All information published on this site has been obtained from people in the helmet industry and publicly available sources. We have not been sponsored or contracted to provide this information by any manufacturer, marketing company, or testing facility. Any opinions or recommendations are our own, based on the information available at the time of writing (May 2021).
The Problem
When a helmet is sold, or even displayed by a retailer, there is no legal requirement to let the consumer know how well a helmet performs. If everyone buying a helmet bought the one offering the highest level of protection, many more lives would be saved.
The UK's SHARP rating is the closest thing we have to a performance rating, but retailers have no obligation to display the rating alongside the helmet. The SHARP rating is also only for motorcycle helmets and doesn't properly factor in a helmet's ability to handle rotational forces.
All of this needs to change.
Photo credit: Tom Sykes crashing at Thruxton — a powerful reminder that a crash can happen to anyone, at any speed. The helmet you choose matters.
Mechanics
A traditional helmet consists of three layers. From the outside: the shell (visible outer layer), the EPS (expanded polystyrene) layer, and the comfort liner — the padded inside. More modern helmets feature layers of differing-density EPS, and some add a fourth layer to handle rotational forces.
As the helmet impacts, the outer shell spreads the force over a wider area, distributing it across the EPS layer. The EPS then absorbs and disperses the impact energy — reducing the peak acceleration force your head experiences because it decelerates over a longer time. This hopefully keeps your brain from slamming into the inside of your skull.
Slow your head too quickly (EPS too hard) → deceleration forces become injurious or lethal. Not slow enough (EPS too soft) → your skull effectively hits the outer shell. The EPS is the magic that saves lives — but not all EPS layers are equal.
It's worth noting that the exterior shell also plays a vital role: it needs to work with the EPS layer.

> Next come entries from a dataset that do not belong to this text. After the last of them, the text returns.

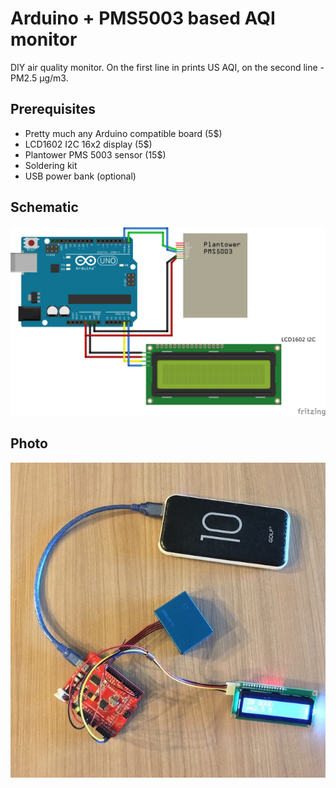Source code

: # Arduino + PMS5003 based AQI monitor

DIY air quality monitor. On the first line in prints US AQI, on the second line - PM2.5 µg/m3.

## Prerequisites
- Pretty much any Arduino compatible board (5$)
- LCD1602 I2C 16x2 display (5$)
- Plantower PMS 5003 sensor (15$)
- Soldering kit
- USB power bank (optional)

## Schematic
![](/assets/schematic.png)

## Photo
![](/assets/photo.jpg)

Shells can be too thick, too hard, too thin or too soft in any given circumstance, so manufacturers try to cover a broad range which means it might not be optimal under all specific circumstances.
Brain Science
This is a relatively new area of focus when it comes to brain injury, largely due to advancements in technology. Diffuse Axonal Injury (DAI) occurs when the head moves but the brain stays behind. Sudden and violent rotational/torque forces cause the skull to rotate while the brain lags behind, tearing axon fibres. This tearing disrupts communication and chemical processes in the brain.
DAI is one of the most common and devastating types of traumatic brain injury. It's a major cause of unconsciousness and persistent vegetative state. In severe cases, the majority of patients do not regain consciousness.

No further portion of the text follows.